With U.S. inflation reaching 8.6% in May and stocks experiencing their biggest drawdown since June 2020, the economic uncertainty is inevitably affecting consumer confidence and shopping habits. According to a Forbes Advisor/OnePoll survey, 51% of U.S. consumers “are buying fewer non-essential groceries, and 39% are buying fewer groceries altogether.”
The current financial situation is impossible for advertisers to ignore; after all, as consumers tighten their belts, brands themselves will feel the pinch. But the way in which brands respond to economic uncertainty requires a delicate balancing act.
**Striking the right tone is important for remaining sensitive and responsible, and brands that get it right have the opportunity to foster long-term relationships with consumers. So, what are some of the key considerations for advertisers as the cost of living soars?**bold text
Take Meaningful Action
Research has shown that 82% of consumers make purchase decisions with purpose in mind, so it’s becoming increasingly important for brands to demonstrate clear values and take meaningful action to reflect them.
The recent announcement that all of Patagonia’s profits will be used to combat climate change is a strong example of the power brands have to enact positive change. While this may be an extreme case, there are plenty of other steps brands can take to remain sensitive during the current financial downturn.

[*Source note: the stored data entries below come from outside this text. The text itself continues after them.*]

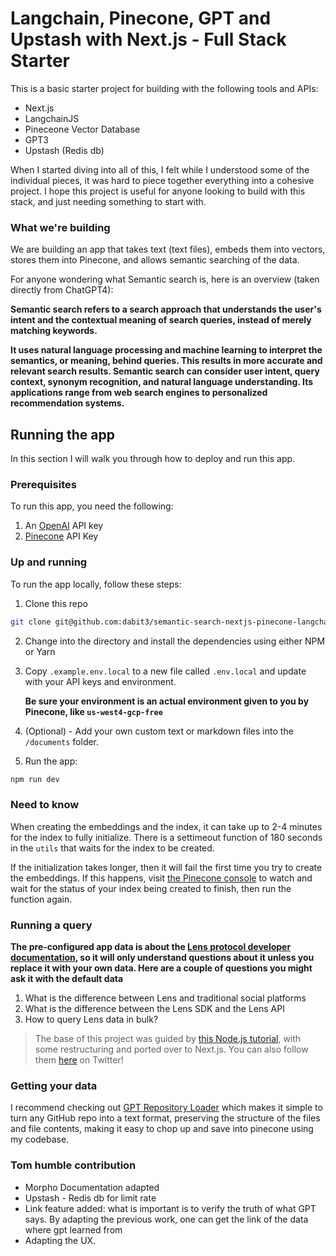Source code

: # Langchain, Pinecone, GPT and Upstash with Next.js - Full Stack Starter

This is a basic starter project for building with the following tools and APIs:

- Next.js
- LangchainJS
- Pineceone Vector Database
- GPT3
- Upstash (Redis db)

When I started diving into all of this, I felt while I understood some of the individual pieces, it was hard to piece together everything into a cohesive project. I hope this project is useful for anyone looking to build with this stack, and just needing something to start with.

### What we're building

We are building an app that takes text (text files), embeds them into vectors, stores them into Pinecone, and allows semantic searching of the data.

For anyone wondering what Semantic search is, here is an overview (taken directly from ChatGPT4):

**Semantic search refers to a search approach that understands the user's intent and the contextual meaning of search queries, instead of merely matching keywords.**

**It uses natural language processing and machine learning to interpret the semantics, or meaning, behind queries. This results in more accurate and relevant search results. Semantic search can consider user intent, query context, synonym recognition, and natural language understanding. Its applications range from web search engines to personalized recommendation systems.**

## Running the app

In this section I will walk you through how to deploy and run this app.

### Prerequisites

To run this app, you need the following:

1. An [OpenAI](https://platform.openai.com/) API key
2. [Pinecone](https://app.pinecone.io/) API Key

### Up and running

To run the app locally, follow these steps:

1. Clone this repo

```sh
git clone git@github.com:dabit3/semantic-search-nextjs-pinecone-langchain-chatgpt.git
```

2. Change into the directory and install the dependencies using either NPM or Yarn

3. Copy `.example.env.local` to a new file called `.env.local` and update with your API keys and environment.

   **Be sure your environment is an actual environment given to you by Pinecone, like `us-west4-gcp-free`**

4. (Optional) - Add your own custom text or markdown files into the `/documents` folder.

5. Run the app:

```sh
npm run dev
```

### Need to know

When creating the embeddings and the index, it can take up to 2-4 minutes for the index to fully initialize. There is a settimeout function of 180 seconds in the `utils` that waits for the index to be created.

If the initialization takes longer, then it will fail the first time you try to create the embeddings. If this happens, visit [the Pinecone console](https://app.pinecone.io/) to watch and wait for the status of your index being created to finish, then run the function again.

### Running a query

**The pre-configured app data is about the [Lens protocol developer documentation](https://docs.lens.xyz/docs/overview), so it will only understand questions about it unless you replace it with your own data. Here are a couple of questions you might ask it with the default data**

1. What is the difference between Lens and traditional social platforms
2. What is the difference between the Lens SDK and the Lens API
3. How to query Lens data in bulk?

> The base of this project was guided by [this Node.js tutorial](https://www.youtube.com/watch?v=CF5buEVrYwo), with some restructuring and ported over to Next.js. You can also follow them [here](https://twitter.com/Dev__Digest/status/1656744114409406467) on Twitter!

### Getting your data

I recommend checking out [GPT Repository Loader](https://github.com/mpoon/gpt-repository-loader) which makes it simple to turn any GitHub repo into a text format, preserving the structure of the files and file contents, making it easy to chop up and save into pinecone using my codebase.

### Tom humble contribution
- Morpho Documentation adapted
- Upstash - Redis db for limit rate
- Link feature added: what is important is to verify the truth of what GPT says. By adapting the previous work, one can get the link of the data where gpt learned from
- Adapting the UX.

A recent Opinium poll asked consumers what they expect from brands during the cost-of-living crisis. Over half (57%) said they want brands to keep prices fair, while a third (33%) cited more value for money promotions. Additionally, 30% wanted brands to reward existing customers’ loyalty, and 87% expect to hear from brands just as much or more during a period of economic instability.
It’s easier for some brands to incorporate cost-of-living messaging into their campaigns. For example, food and drink brands, supermarkets, and finance companies could offer promotions to give consumers cheaper deals or reward customer loyalty with vouchers. But other brands could still show they care by donating to charities helping with the cost of living or by giving to food banks.
Brands could also place more focus on necessities rather than high-end or luxury items, promoting goods that consumers need rather than “nice to haves.” Danone recently scaled back its product range in response to rising financial pressures and the changes in consumer spending.
These actions will have long-term benefits for brands, too. Showing sensitivity and empathy during the cost-of-living crisis is likely to drive meaningful connections with consumers and foster increased loyalty.
While adopting clear values during the global economic crisis is a good way for brands to show they care, they must ensure they are communicating this purpose in an ethical way. If brands claim to be donating to charities, for example, or are advertising a particular money-saving promotion, delivering on these commitments and making sure all related messaging is completely transparent is absolutely critical.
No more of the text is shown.